WHAT IS EXPECTED: The complete listing should be copied out exactly.
§
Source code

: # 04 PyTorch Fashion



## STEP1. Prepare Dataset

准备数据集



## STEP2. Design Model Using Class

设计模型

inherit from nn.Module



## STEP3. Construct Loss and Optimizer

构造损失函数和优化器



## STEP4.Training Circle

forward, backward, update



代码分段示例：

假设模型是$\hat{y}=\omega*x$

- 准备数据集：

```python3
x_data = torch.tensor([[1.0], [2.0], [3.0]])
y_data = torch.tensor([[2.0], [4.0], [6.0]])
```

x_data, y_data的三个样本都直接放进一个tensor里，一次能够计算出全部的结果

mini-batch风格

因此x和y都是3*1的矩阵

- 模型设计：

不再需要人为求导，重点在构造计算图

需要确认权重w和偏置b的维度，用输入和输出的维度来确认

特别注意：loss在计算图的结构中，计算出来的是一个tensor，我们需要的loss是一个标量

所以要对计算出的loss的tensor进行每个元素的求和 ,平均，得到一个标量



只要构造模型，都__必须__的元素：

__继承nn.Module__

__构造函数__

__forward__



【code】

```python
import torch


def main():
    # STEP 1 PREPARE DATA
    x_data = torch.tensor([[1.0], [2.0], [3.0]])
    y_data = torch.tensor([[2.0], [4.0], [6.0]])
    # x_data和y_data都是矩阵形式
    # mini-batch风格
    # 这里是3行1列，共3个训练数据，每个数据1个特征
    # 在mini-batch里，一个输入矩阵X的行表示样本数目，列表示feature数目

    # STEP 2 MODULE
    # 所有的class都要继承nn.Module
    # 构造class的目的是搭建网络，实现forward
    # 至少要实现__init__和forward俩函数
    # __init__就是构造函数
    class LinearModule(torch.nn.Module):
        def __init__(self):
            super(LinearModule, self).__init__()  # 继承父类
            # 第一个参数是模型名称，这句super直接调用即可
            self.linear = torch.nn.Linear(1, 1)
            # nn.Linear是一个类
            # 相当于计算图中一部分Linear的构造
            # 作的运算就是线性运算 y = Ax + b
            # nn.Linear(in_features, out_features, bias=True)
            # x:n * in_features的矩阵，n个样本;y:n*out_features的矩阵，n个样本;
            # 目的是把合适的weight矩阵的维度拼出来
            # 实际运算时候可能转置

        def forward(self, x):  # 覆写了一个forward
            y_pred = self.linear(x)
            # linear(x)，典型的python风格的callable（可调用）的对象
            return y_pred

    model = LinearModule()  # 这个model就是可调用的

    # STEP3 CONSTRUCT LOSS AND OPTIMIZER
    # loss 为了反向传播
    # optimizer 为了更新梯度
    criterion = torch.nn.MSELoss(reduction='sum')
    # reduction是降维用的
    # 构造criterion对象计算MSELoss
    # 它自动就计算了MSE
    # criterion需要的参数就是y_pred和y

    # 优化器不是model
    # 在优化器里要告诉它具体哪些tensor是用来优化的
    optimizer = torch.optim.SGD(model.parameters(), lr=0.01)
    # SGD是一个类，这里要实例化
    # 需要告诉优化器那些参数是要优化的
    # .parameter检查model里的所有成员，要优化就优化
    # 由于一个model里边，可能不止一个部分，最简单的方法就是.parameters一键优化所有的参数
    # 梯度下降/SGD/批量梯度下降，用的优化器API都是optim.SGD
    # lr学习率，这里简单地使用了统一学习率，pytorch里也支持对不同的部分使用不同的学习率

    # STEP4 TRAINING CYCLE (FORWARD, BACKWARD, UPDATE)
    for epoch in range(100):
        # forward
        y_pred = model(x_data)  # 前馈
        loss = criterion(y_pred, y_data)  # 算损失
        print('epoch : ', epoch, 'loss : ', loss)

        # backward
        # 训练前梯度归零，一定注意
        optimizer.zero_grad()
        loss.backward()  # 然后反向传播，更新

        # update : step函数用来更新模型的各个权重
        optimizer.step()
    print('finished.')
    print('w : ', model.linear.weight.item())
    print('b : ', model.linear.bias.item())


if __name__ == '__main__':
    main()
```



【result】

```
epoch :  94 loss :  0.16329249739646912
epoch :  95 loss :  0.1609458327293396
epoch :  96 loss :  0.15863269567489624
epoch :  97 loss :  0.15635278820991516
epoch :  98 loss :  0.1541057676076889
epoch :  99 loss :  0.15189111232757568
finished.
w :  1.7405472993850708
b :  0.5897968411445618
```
§
SOLUTION TO THIS TASK:
Source code

: # 04 PyTorch Fashion



## STEP1. Prepare Dataset

准备数据集



## STEP2. Design Model Using Class

设计模型

inherit from nn.Module



## STEP3. Construct Loss and Optimizer

构造损失函数和优化器



## STEP4.Training Circle

forward, backward, update



代码分段示例：

假设模型是$\hat{y}=\omega*x$

- 准备数据集：

```python3
x_data = torch.tensor([[1.0], [2.0], [3.0]])
y_data = torch.tensor([[2.0], [4.0], [6.0]])
```

x_data, y_data的三个样本都直接放进一个tensor里，一次能够计算出全部的结果

mini-batch风格

因此x和y都是3*1的矩阵

- 模型设计：

不再需要人为求导，重点在构造计算图

需要确认权重w和偏置b的维度，用输入和输出的维度来确认

特别注意：loss在计算图的结构中，计算出来的是一个tensor，我们需要的loss是一个标量

所以要对计算出的loss的tensor进行每个元素的求和 ,平均，得到一个标量



只要构造模型，都__必须__的元素：

__继承nn.Module__

__构造函数__

__forward__



【code】

```python
import torch


def main():
    # STEP 1 PREPARE DATA
    x_data = torch.tensor([[1.0], [2.0], [3.0]])
    y_data = torch.tensor([[2.0], [4.0], [6.0]])
    # x_data和y_data都是矩阵形式
    # mini-batch风格
    # 这里是3行1列，共3个训练数据，每个数据1个特征
    # 在mini-batch里，一个输入矩阵X的行表示样本数目，列表示feature数目

    # STEP 2 MODULE
    # 所有的class都要继承nn.Module
    # 构造class的目的是搭建网络，实现forward
    # 至少要实现__init__和forward俩函数
    # __init__就是构造函数
    class LinearModule(torch.nn.Module):
        def __init__(self):
            super(LinearModule, self).__init__()  # 继承父类
            # 第一个参数是模型名称，这句super直接调用即可
            self.linear = torch.nn.Linear(1, 1)
            # nn.Linear是一个类
            # 相当于计算图中一部分Linear的构造
            # 作的运算就是线性运算 y = Ax + b
            # nn.Linear(in_features, out_features, bias=True)
            # x:n * in_features的矩阵，n个样本;y:n*out_features的矩阵，n个样本;
            # 目的是把合适的weight矩阵的维度拼出来
            # 实际运算时候可能转置

        def forward(self, x):  # 覆写了一个forward
            y_pred = self.linear(x)
            # linear(x)，典型的python风格的callable（可调用）的对象
            return y_pred

    model = LinearModule()  # 这个model就是可调用的

    # STEP3 CONSTRUCT LOSS AND OPTIMIZER
    # loss 为了反向传播
    # optimizer 为了更新梯度
    criterion = torch.nn.MSELoss(reduction='sum')
    # reduction是降维用的
    # 构造criterion对象计算MSELoss
    # 它自动就计算了MSE
    # criterion需要的参数就是y_pred和y

    # 优化器不是model
    # 在优化器里要告诉它具体哪些tensor是用来优化的
    optimizer = torch.optim.SGD(model.parameters(), lr=0.01)
    # SGD是一个类，这里要实例化
    # 需要告诉优化器那些参数是要优化的
    # .parameter检查model里的所有成员，要优化就优化
    # 由于一个model里边，可能不止一个部分，最简单的方法就是.parameters一键优化所有的参数
    # 梯度下降/SGD/批量梯度下降，用的优化器API都是optim.SGD
    # lr学习率，这里简单地使用了统一学习率，pytorch里也支持对不同的部分使用不同的学习率

    # STEP4 TRAINING CYCLE (FORWARD, BACKWARD, UPDATE)
    for epoch in range(100):
        # forward
        y_pred = model(x_data)  # 前馈
        loss = criterion(y_pred, y_data)  # 算损失
        print('epoch : ', epoch, 'loss : ', loss)

        # backward
        # 训练前梯度归零，一定注意
        optimizer.zero_grad()
        loss.backward()  # 然后反向传播，更新

        # update : step函数用来更新模型的各个权重
        optimizer.step()
    print('finished.')
    print('w : ', model.linear.weight.item())
    print('b : ', model.linear.bias.item())


if __name__ == '__main__':
    main()
```



【result】

```
epoch :  94 loss :  0.16329249739646912
epoch :  95 loss :  0.1609458327293396
epoch :  96 loss :  0.15863269567489624
epoch :  97 loss :  0.15635278820991516
epoch :  98 loss :  0.1541057676076889
epoch :  99 loss :  0.15189111232757568
finished.
w :  1.7405472993850708
b :  0.5897968411445618
```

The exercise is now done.